ASSIGNMENT: Using the listing, copy each whole line that features "cycle".

PROVIDED RECORDS:

====================

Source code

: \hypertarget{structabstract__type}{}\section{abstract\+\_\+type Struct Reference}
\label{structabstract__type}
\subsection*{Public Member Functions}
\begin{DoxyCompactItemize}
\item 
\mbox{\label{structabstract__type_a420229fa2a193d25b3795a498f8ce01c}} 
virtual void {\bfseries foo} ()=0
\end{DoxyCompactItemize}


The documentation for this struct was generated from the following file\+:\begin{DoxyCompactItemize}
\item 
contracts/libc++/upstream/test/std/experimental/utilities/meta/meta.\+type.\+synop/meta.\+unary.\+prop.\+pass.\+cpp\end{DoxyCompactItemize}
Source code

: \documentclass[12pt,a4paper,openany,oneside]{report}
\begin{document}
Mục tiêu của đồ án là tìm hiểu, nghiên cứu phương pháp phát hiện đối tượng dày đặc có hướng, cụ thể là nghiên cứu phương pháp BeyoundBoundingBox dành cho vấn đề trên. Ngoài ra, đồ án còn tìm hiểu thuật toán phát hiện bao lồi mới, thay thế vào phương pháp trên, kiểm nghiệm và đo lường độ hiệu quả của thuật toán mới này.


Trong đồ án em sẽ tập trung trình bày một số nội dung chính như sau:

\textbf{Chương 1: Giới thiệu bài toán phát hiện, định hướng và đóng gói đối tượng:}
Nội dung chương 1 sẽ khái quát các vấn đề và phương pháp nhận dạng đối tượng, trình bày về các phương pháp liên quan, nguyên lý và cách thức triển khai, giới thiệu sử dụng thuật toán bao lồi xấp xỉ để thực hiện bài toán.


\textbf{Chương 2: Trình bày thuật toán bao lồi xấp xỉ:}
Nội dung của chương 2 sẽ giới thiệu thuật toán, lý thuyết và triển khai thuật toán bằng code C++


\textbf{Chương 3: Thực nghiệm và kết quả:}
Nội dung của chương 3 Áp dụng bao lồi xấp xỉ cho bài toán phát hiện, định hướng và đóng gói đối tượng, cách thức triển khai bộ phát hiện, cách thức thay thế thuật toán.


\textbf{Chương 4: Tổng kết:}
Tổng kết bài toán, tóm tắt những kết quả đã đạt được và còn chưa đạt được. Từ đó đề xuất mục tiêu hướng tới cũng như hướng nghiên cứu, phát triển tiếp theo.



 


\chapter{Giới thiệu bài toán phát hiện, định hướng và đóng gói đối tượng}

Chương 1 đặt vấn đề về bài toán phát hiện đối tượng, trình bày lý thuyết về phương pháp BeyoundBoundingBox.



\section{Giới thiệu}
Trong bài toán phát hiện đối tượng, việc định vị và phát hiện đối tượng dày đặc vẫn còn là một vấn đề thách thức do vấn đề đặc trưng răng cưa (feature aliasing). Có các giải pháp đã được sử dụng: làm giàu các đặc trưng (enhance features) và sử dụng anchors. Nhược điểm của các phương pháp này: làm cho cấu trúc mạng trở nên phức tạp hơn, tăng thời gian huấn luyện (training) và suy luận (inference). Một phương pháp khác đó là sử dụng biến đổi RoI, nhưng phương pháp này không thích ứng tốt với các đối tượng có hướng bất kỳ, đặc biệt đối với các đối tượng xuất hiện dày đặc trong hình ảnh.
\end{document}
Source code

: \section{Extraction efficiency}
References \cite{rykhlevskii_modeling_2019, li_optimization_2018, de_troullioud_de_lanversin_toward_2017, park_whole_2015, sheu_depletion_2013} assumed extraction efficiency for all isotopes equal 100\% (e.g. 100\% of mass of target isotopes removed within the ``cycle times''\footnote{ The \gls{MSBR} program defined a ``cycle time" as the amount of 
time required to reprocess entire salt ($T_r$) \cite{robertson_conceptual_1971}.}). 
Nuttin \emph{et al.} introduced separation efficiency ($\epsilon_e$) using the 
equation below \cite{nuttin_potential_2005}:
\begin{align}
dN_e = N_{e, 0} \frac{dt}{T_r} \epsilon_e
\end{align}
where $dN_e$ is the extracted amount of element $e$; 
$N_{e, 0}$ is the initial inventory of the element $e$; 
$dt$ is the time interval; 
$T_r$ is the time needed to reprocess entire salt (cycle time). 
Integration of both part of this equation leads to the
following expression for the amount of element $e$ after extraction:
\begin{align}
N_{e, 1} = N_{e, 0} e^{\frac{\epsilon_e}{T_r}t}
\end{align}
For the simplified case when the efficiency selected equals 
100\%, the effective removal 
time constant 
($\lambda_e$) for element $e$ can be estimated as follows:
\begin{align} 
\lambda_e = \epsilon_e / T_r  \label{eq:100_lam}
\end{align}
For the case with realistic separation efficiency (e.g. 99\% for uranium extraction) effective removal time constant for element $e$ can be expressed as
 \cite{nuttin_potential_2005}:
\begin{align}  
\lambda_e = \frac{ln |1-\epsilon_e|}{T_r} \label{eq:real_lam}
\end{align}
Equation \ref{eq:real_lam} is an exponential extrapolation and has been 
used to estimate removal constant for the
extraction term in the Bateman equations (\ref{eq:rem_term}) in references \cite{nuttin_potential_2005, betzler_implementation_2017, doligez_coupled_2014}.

====================

RESPONSE TO THE TASK:
References \cite{rykhlevskii_modeling_2019, li_optimization_2018, de_troullioud_de_lanversin_toward_2017, park_whole_2015, sheu_depletion_2013} assumed extraction efficiency for all isotopes equal 100\% (e.g. 100\% of mass of target isotopes removed within the ``cycle times''\footnote{ The \gls{MSBR} program defined a ``cycle time" as the amount of 
$T_r$ is the time needed to reprocess entire salt (cycle time). 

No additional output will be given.